Component fatigue life is a major concern in the design of gas turbine Auxiliary Power Units as it directly influences the reliability and life cycle cost of the end product. Accordingly, there is heavy emphasis placed upon designing components which safely maximize their fatigue life. Typical industry practice for managing fatigue has relied on what is commonly referred to as the “safe life approach” in which retirement lives are analytically determined for components and hardware is removed from service before fatigue related failures can occur.
The safe life approach is deterministic in nature since stress analysis results based on minimum geometry, material properties and maximum load are used to set a single life for the component. However, service experience shows that fatigue failures can occur before service life and that actual service lives are distributed over a large range of values as a result of variables not accounted for by deterministic methods.
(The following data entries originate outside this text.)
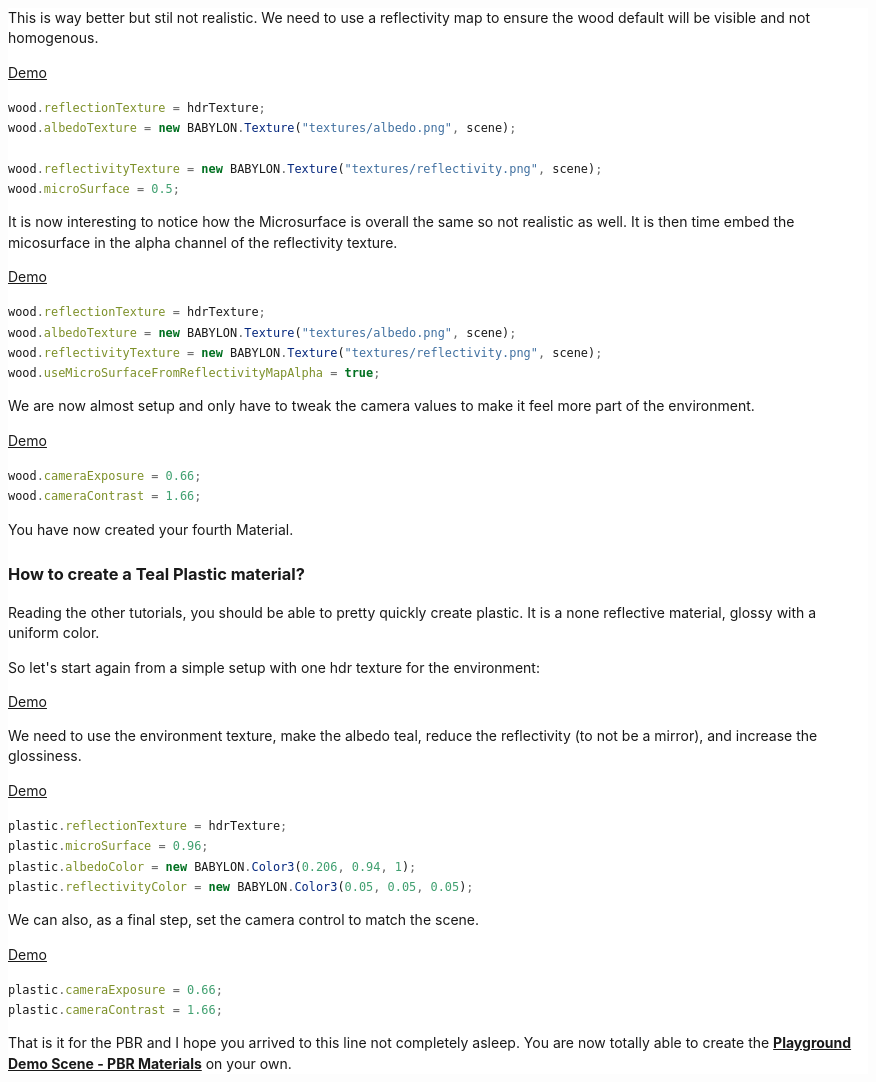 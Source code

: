 This is way better but stil not realistic. We need to use a reflectivity map to ensure the wood default will be visible and not homogenous.

[Demo](http://www.babylonjs-playground.com/#1JCM6S#3)
```javascript
wood.reflectionTexture = hdrTexture;
wood.albedoTexture = new BABYLON.Texture("textures/albedo.png", scene);

wood.reflectivityTexture = new BABYLON.Texture("textures/reflectivity.png", scene);
wood.microSurface = 0.5;
```

It is now interesting to notice how the Microsurface is overall the same so not realistic as well. It is then time embed the micosurface in the alpha channel of the reflectivity texture.

[Demo](http://www.babylonjs-playground.com/#1JCM6S#4)
```javascript
wood.reflectionTexture = hdrTexture;
wood.albedoTexture = new BABYLON.Texture("textures/albedo.png", scene);
wood.reflectivityTexture = new BABYLON.Texture("textures/reflectivity.png", scene);
wood.useMicroSurfaceFromReflectivityMapAlpha = true;
```

We are now almost setup and only have to tweak the camera values to make it feel more part of the environment.

[Demo](http://www.babylonjs-playground.com/#1JCM6S#5)
```javascript
wood.cameraExposure = 0.66;
wood.cameraContrast = 1.66;
```

You have now created your fourth Material.

### How to create a Teal Plastic material?
Reading the other tutorials, you should be able to pretty quickly create plastic. It is a none reflective material, glossy with a uniform color.

So let's start again from a simple setup with one hdr texture for the environment:

[Demo](http://www.babylonjs-playground.com/#GOMAO)

We need to use the environment texture, make the albedo teal, reduce the reflectivity (to not be a mirror), and increase the glossiness.

[Demo](http://www.babylonjs-playground.com/#GOMAO#1)
```javascript
plastic.reflectionTexture = hdrTexture;
plastic.microSurface = 0.96;
plastic.albedoColor = new BABYLON.Color3(0.206, 0.94, 1);
plastic.reflectivityColor = new BABYLON.Color3(0.05, 0.05, 0.05);
```

We can also, as a final step, set the camera control to match the scene.

[Demo](http://www.babylonjs-playground.com/#GOMAO#2)
```javascript
plastic.cameraExposure = 0.66;
plastic.cameraContrast = 1.66;
```

That is it for the PBR and I hope you arrived to this line not completely asleep. You are now totally able to create the [**Playground Demo Scene - PBR Materials**](http://babylonjs-playground.com/#ESBZC#3) on your own.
In order to better achieve the goal of minimizing product life cycle costs while recognizing the variable nature of fatigue lives, Sundstrand Aerospace (SA) has developed a Life Management Plan (LMP) which includes probabilistic methods to augment the company’s standard safe life methodology.
Sundstrand’s LMP builds on the safe life methodology by using statistical distributions along with Monte Carlo simulations to predict initial component cracking rates. These initial predictions are used to guide an inspection program which provides actual cracking data. As this inspection data base grows, the initial simulation is modified to include the inspection data and the predicted failure rates are updated. This provides Sundstrand with a tool to manage failure risk in the field as well as to provide early warning of negative trends.
This paper will discuss how Sundstrand’s LMP was devised and implemented as well as what lessons have been learned and what changes are planned for future incorporation. A case history will be cited to illustrate how the LMP has worked, comparing predictions to actual experience.